Marin County, by most measures, is among the healthiest counties in California.
But every two weeks on average in 2012 and 2013, someone in Marin died of an accidental prescription drug overdose, often from taking too many pain-killing opioid drugs such as Oxycontin.
In response, members of the Marin community formed a grassroots organization to come up with ways to reduce that death rate.
Calling themselves RxSafe Marin, the group focused first on collecting data.
“We didn’t know what prescription pattern we had within our own county,” said Dr. Matthew Willis, the county’s public health officer. “We were flying blind as we tried to address this issue.”
State agencies and county officials collect piles of health data but the information is not always fresh or relevant enough to address the problems at hand. So local ad hoc groups increasingly are collecting health data on their own.
They’ve begun sharing information at an annual conference called Open DataFest.
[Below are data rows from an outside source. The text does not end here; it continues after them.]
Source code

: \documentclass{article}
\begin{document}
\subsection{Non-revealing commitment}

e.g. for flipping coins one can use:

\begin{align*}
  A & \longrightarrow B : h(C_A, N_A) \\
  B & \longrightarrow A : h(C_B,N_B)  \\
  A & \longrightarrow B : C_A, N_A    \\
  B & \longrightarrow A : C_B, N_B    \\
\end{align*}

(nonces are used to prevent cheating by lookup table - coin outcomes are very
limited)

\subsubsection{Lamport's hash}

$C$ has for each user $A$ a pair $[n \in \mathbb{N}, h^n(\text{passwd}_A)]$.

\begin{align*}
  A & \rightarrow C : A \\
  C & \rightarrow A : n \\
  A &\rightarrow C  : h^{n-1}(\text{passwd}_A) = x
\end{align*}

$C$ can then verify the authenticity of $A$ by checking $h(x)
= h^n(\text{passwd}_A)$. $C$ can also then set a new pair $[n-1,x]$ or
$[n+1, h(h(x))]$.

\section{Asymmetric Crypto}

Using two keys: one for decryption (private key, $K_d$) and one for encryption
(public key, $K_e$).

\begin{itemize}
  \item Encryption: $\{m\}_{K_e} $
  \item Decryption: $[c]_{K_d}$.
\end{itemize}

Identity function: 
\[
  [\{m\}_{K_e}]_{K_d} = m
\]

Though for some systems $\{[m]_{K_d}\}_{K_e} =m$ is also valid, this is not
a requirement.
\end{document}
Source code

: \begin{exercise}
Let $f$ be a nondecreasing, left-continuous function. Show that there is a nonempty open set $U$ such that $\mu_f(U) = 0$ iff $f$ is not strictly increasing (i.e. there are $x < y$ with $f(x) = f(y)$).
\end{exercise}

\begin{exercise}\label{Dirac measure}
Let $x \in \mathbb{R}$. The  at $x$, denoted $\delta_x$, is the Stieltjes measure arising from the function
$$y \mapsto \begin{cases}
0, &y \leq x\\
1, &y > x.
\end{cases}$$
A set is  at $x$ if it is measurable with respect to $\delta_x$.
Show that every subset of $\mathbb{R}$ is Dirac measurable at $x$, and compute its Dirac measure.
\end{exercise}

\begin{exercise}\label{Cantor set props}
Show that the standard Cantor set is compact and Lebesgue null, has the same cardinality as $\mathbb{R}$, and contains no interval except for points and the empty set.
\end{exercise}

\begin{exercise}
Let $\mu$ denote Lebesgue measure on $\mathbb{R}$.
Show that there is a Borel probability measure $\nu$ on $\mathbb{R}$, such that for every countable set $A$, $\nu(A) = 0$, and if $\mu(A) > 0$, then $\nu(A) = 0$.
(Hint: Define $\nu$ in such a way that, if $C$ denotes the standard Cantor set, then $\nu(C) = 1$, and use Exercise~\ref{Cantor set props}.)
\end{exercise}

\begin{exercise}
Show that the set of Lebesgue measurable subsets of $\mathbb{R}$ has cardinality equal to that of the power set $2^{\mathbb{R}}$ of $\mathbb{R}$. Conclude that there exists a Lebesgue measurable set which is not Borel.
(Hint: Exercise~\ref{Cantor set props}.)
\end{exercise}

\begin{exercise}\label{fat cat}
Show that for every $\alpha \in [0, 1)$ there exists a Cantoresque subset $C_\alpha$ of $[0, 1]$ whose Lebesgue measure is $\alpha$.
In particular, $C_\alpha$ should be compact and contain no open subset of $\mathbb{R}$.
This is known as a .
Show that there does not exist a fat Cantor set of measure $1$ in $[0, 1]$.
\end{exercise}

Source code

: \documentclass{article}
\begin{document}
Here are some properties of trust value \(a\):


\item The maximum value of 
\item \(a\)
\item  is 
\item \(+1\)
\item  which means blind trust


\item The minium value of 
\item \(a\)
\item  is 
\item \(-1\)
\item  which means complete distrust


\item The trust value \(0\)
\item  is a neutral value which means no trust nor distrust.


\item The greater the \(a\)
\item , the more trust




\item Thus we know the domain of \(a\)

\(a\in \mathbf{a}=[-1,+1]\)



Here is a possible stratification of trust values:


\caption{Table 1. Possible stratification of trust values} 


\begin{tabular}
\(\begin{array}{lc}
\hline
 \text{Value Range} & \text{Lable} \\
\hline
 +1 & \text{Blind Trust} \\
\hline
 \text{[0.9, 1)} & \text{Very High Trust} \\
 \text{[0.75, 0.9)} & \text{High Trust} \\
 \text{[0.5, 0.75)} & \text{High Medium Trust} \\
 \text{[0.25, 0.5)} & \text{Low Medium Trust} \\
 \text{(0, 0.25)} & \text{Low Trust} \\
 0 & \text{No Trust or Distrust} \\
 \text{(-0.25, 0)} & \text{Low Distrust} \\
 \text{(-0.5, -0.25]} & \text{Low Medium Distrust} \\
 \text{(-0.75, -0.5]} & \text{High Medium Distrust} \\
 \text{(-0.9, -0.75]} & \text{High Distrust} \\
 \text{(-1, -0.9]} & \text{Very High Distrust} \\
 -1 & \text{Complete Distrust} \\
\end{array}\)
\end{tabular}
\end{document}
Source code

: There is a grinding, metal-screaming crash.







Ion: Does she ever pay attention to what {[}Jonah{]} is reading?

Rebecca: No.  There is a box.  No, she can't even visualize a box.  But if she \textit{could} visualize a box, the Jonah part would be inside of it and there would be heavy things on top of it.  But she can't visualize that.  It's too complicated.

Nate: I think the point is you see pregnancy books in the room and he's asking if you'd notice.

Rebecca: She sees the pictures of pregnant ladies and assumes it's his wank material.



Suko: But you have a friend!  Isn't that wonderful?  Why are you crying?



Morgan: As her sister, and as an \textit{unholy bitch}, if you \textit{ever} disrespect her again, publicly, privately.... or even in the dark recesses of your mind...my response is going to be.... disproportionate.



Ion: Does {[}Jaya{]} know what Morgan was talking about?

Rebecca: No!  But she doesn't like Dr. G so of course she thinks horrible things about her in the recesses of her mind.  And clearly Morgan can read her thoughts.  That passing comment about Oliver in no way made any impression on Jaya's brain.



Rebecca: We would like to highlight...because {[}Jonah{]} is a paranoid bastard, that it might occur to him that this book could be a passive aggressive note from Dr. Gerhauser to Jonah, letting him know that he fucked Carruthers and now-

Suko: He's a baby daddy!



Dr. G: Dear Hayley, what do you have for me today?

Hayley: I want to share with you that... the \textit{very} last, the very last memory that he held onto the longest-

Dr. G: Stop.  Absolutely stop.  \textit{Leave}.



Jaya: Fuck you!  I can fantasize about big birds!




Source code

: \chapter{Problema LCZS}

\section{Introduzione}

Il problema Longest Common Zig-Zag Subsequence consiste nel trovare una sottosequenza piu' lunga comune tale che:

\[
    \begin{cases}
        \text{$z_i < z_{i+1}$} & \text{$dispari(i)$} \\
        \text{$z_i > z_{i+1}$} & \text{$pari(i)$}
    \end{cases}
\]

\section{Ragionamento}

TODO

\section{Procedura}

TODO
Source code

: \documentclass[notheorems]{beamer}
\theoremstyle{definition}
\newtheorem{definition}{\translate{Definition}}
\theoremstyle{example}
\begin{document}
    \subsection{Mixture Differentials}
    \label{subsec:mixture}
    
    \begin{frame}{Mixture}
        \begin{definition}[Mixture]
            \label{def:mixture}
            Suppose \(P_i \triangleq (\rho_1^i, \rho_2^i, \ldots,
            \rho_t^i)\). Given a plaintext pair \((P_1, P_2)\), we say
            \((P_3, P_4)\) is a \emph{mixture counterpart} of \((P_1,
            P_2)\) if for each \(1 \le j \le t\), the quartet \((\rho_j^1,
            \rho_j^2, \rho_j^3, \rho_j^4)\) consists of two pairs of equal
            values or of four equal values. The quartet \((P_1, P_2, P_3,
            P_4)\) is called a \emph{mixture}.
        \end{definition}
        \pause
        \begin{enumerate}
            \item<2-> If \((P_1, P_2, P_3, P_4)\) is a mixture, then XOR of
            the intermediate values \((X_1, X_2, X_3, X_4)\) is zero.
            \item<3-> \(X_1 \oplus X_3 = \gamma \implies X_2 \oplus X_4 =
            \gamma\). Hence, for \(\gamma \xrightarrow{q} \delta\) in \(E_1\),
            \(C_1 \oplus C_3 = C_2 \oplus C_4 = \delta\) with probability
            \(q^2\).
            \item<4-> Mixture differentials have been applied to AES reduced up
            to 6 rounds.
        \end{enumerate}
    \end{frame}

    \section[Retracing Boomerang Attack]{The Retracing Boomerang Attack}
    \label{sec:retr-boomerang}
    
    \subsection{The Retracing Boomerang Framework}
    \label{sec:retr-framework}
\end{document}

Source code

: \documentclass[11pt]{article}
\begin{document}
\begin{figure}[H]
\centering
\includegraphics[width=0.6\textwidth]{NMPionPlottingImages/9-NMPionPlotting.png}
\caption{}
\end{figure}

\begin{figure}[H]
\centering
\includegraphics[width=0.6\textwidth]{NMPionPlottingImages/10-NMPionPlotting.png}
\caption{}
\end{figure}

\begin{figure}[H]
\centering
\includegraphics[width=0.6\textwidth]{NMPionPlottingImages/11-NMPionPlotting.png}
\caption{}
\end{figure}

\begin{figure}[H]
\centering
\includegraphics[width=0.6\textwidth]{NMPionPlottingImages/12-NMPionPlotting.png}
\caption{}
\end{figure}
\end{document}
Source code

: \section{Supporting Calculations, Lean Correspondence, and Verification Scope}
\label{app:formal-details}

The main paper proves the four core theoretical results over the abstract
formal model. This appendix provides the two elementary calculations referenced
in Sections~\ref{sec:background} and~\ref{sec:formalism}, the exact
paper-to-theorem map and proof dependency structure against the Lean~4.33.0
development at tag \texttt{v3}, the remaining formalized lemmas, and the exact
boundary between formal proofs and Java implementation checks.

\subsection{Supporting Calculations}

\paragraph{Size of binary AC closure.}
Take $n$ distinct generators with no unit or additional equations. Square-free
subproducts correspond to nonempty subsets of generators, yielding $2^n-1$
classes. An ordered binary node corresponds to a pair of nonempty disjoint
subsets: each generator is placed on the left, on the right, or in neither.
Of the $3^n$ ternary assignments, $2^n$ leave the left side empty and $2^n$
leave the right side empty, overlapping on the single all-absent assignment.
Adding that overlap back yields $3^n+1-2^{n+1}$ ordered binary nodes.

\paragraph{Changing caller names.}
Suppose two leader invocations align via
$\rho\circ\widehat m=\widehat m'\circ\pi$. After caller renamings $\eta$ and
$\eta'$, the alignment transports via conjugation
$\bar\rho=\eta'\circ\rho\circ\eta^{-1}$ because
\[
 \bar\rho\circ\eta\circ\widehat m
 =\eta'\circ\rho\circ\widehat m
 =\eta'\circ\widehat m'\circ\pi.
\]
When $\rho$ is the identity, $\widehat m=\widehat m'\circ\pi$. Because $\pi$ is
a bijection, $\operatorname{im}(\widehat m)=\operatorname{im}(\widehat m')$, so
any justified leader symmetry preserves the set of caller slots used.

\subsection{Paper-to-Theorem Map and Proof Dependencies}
The most recent conference, in Sacramento, included attendees such as Walk with Friends, a walking club in Sacramento, and Waste Not OC, a coalition working to address food insecurity in Orange County.
RxSafe Marin was able to mobilize law enforcement, emergency services, hospitals and health officials to track deaths, arrests, hospitalizations, recovery rates and demographics related to prescription drug misuse and abuse.
“Data is informing our movement,” Willis said. “It’s been motivating to our partners to see a common goal.”
One finding: Although Marin has just 252,400 residents, about 412,300 prescriptions are written in the county annually — a tally Willis considers high.
RxSafe Marin was able to estimate that 1 in 4 Marin adults suffers from some degree of drug or alcohol misuse.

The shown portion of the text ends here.